It’s too late for me to change the other representatives votes, so my strategy now only depends on mine. I can’t vote for the other side, since my party would stop supporting me. So I’ve just got to live with the consequences of voting for my side, however many tokens it costs me. If I pledge less than winning is worth to me, and I make us lose, then clearly I made a mistake. If we lose but my pledge wouldn’t have the diffence, then it makes no difference to me. But if we win, skimping on my pledge doesn’t save me any tokens. On the other hand, if I pledge more than winning is worth to me, and we lose, it doesn’t cost my anything. It will drive up the price paid by the opposing side, though, which is a nice benefit. If we win and my pledge doesn’t make the difference, it doesn’t change how much I pay. If we win my pledge is what made the difference, but I bid more than it was worth, then I’ll definitely pay more than it was worth to me. If I pledge what it’s really worth to me, then I don’t risk the mistakes of either side.

An obvious problem is that the order in which votes are taken may be critical. The strategizing in selecting the order in which to bring bills to a vote would be intense, since for small majorities CVV can introduce rapid swings in the balance of power from vote to vote. There could even be a “nuclear option” whereby the party could save up its votes until the end of the session and then overturn everything that their opposition previously passed. This chaotic behavior would be conclusively enough for me to reject the practicality of CVV if it were the only behavior available. But in fact the scheme has a range of behaviors between two extremes: At one extreme, a majority which is unwilling to cede the balance of power may retain it indefinitely by finding compromise bills.

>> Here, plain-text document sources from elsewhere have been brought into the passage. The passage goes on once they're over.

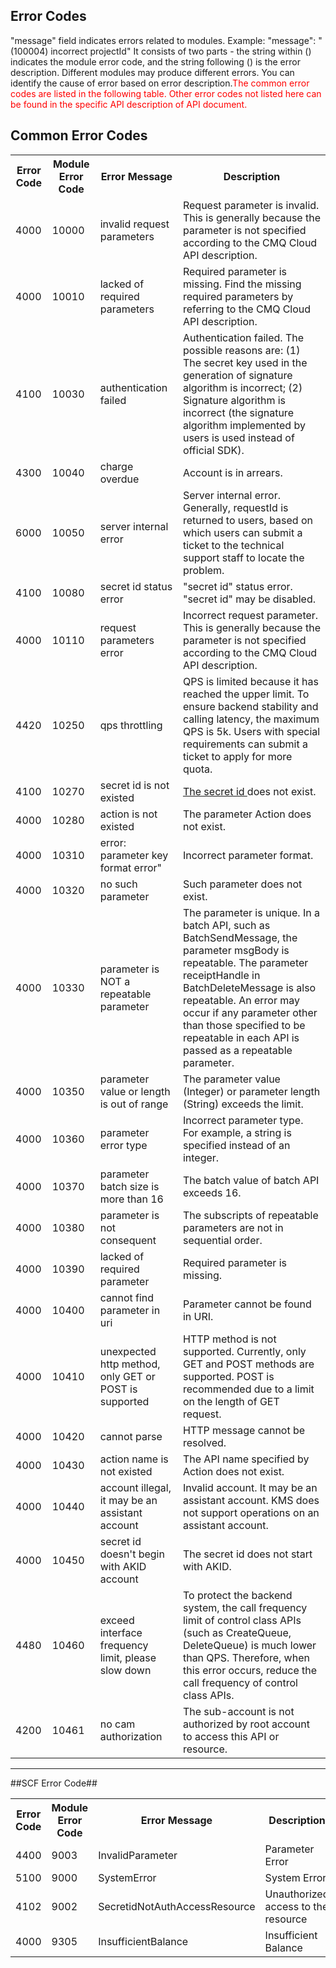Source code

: ## Error Codes
"message" field indicates errors related to modules.
Example:
"message": "(100004) incorrect projectId"
It consists of two parts - the string within () indicates the module error code, and the string following () is the error description.
Different modules may produce different errors. You can identify the cause of error based on error description.<font style="color:red">The common error codes are listed in the following table. Other error codes not listed here can be found in the specific API description of API document.</font>

## Common Error Codes

<table class="t">
<tbody><tr>
<th> <b>Error Code</b>
</th><th> <b>Module Error Code</b>
</th><th> <b>Error Message</b>
</th><th> <b>Description</b>
</th></tr>
<tr>
<td> 4000
</td><td> 10000
</td><td> invalid request parameters
</td><td> Request parameter is invalid. This is generally because the parameter is not specified according to the CMQ Cloud API description.
</td></tr>
<tr>
<td> 4000
</td><td> 10010
</td><td> lacked of required parameters
</td><td> Required parameter is missing. Find the missing required parameters by referring to the CMQ Cloud API description.
</td></tr>
<tr>
<td> 4100
</td><td> 10030
</td><td> authentication failed
</td><td> Authentication failed. The possible reasons are: (1) The secret key used in the generation of signature algorithm is incorrect; (2) <a hre="https://cloud.tencent.com/doc/api/431/5906">Signature algorithm</a> is incorrect (the signature algorithm implemented by users is used instead of official SDK).
</td></tr>
<tr>
<td> 4300
</td><td> 10040
</td><td> charge overdue
</td><td> Account is in arrears.
</td></tr>
<tr>
<td> 6000
</td><td> 10050
</td><td> server internal error
</td><td> Server internal error. Generally, requestId is returned to users, based on which users can submit a ticket to the technical support staff to locate the problem.
</td></tr>
<tr>
<td> 4100
</td><td> 10080
</td><td> secret id status error
</td><td>"secret id" status error. "secret id" may be disabled.
</td></tr>
<tr>
<td> 4000
</td><td> 10110
</td><td> request parameters error
</td><td> Incorrect request parameter. This is generally because the parameter is not specified according to the CMQ Cloud API description.
</td></tr>
<tr>
<td> 4420
</td><td> 10250
</td><td> qps throttling
</td><td> QPS is limited because it has reached the upper limit. To ensure backend stability and calling latency, the maximum QPS is 5k. Users with special requirements can submit a ticket to apply for more quota.
</td></tr>
<tr>
<td> 4100
</td><td> 10270
</td><td> secret id is not existed
</td><td> <a href="https://console.cloud.tencent.com/capi">The secret id </a>does not exist.
</td></tr>
<tr>
<td> 4000
</td><td> 10280
</td><td> action is not existed
</td><td> The parameter Action does not exist.
</td></tr>
<tr>
<td> 4000
</td><td> 10310
</td><td> error: parameter key format error"
</td><td> Incorrect parameter format.
</td></tr>
<tr>
<td> 4000
</td><td> 10320
</td><td> no such parameter
</td><td> Such parameter does not exist.
</td></tr>
<tr>
<td> 4000
</td><td> 10330
</td><td> parameter is NOT a repeatable parameter
</td><td> The parameter is unique. In a batch API, such as BatchSendMessage, the parameter msgBody is repeatable. The parameter receiptHandle in BatchDeleteMessage is also repeatable. An error may occur if any parameter other than those specified to be repeatable in each API is passed as a repeatable parameter.
</td></tr>
<tr>
<td> 4000
</td><td> 10350
</td><td> parameter value or length is out of range
</td><td> The parameter value (Integer) or parameter length (String) exceeds the limit.
</td></tr>
<tr>
<td> 4000
</td><td> 10360
</td><td> parameter error type
</td><td> Incorrect parameter type. For example, a string is specified instead of an integer.
</td></tr>
<tr>
<td> 4000
</td><td> 10370
</td><td> parameter batch size is more than 16
</td><td> The batch value of batch API exceeds 16.
</td></tr>
<tr>
<td> 4000
</td><td> 10380
</td><td> parameter is not consequent
</td><td> The subscripts of repeatable parameters are not in sequential order.
</td></tr>
<tr>
<td> 4000
</td><td> 10390
</td><td> lacked of required parameter
</td><td> Required parameter is missing.
</td></tr>
<tr>
<td> 4000
</td><td> 10400
</td><td> cannot find parameter in uri
</td><td> Parameter cannot be found in URI.
</td></tr>
<tr>
<td> 4000
</td><td> 10410
</td><td> unexpected http method, only GET or POST is supported
</td><td> HTTP method is not supported. Currently, only GET and POST methods are supported. POST is recommended due to a limit on the length of GET request.
</td></tr>
<tr>
<td> 4000
</td><td> 10420
</td><td> cannot parse
</td><td> HTTP message cannot be resolved.
</td></tr>
<tr>
<td> 4000
</td><td> 10430
</td><td> action name is not existed
</td><td> The API name specified by Action does not exist.
</td></tr>
<tr>
<td> 4000
</td><td> 10440
</td><td> account illegal, it may be an assistant account
</td><td> Invalid account. It may be an assistant account. KMS does not support operations on an assistant account.
</td></tr>
<tr>
<td> 4000
</td><td> 10450
</td><td> secret id doesn't begin with AKID account
</td><td> The secret id does not start with AKID.
</td></tr>
<tr>
<td> 4480
</td><td> 10460
</td><td> exceed interface frequency limit, please slow down
</td><td> To protect the backend system, the call frequency limit of control class APIs (such as CreateQueue, DeleteQueue) is much lower than QPS. Therefore, when this error occurs, reduce the call frequency of control class APIs.
</td></tr>
<tr>
<td> 4200
</td><td> 10461
</td><td> no cam authorization
</td><td> The sub-account is not authorized by root account to access this API or resource.
</td></tr>
</tbody></table>

***

##SCF Error Code##

<table class="t">
<tbody><tr>
<th> <b>Error Code</b>
</th><th> <b>Module Error Code</b>
</th><th> <b>Error Message</b>
</th><th> <b>Description</b>
</th></tr>

<tr>
<td>      4400
</td><td> 9003
</td><td> InvalidParameter
</td><td> Parameter Error
</td></tr>

<tr>
<td>      5100
</td><td> 9000
</td><td> SystemError
</td><td> System Error
</td></tr>

<tr>
<td>      4102
</td><td> 9002
</td><td> SecretidNotAuthAccessResource
</td><td> Unauthorized access to the resource
</td></tr>

<tr>
<td>      4000
</td><td> 9305
</td><td> InsufficientBalance
</td><td> Insufficient Balance
</td></tr>

</tbody></table>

At the other extreme, a majority which is unwilling to compromise will occasionally lose the balance of power, and for these circumstances, if CVV was implemented, it could be buttressed by a rule forbidding changing the same law twice in one session. (Heck, that kind of rule would be nice even in our present system, since it would force the House GOP to move on from its pretenses of repealing the ACA that it has spent so much of its time on, and instead perhaps actually accomplish some of their goals.)

Granted: No party in power would implement such a system, unless perhaps they foresaw themselves permanently falling short of majority power in the future and could overcome the eagerly ascendant minority. But I still think systems with characteristics like this one are worth considering. An organization wanting to find an agreeable mode of governance for polarized factions may wish to use one. It might be possible to implement CVV physically with real tokens if the available technology is limited. Finally, this scheme could be neatly combined with Asset Voting or directly democratic Vote Delegation, so that an elected/delegated official would start out with tokens equal to his assets or delegated votes.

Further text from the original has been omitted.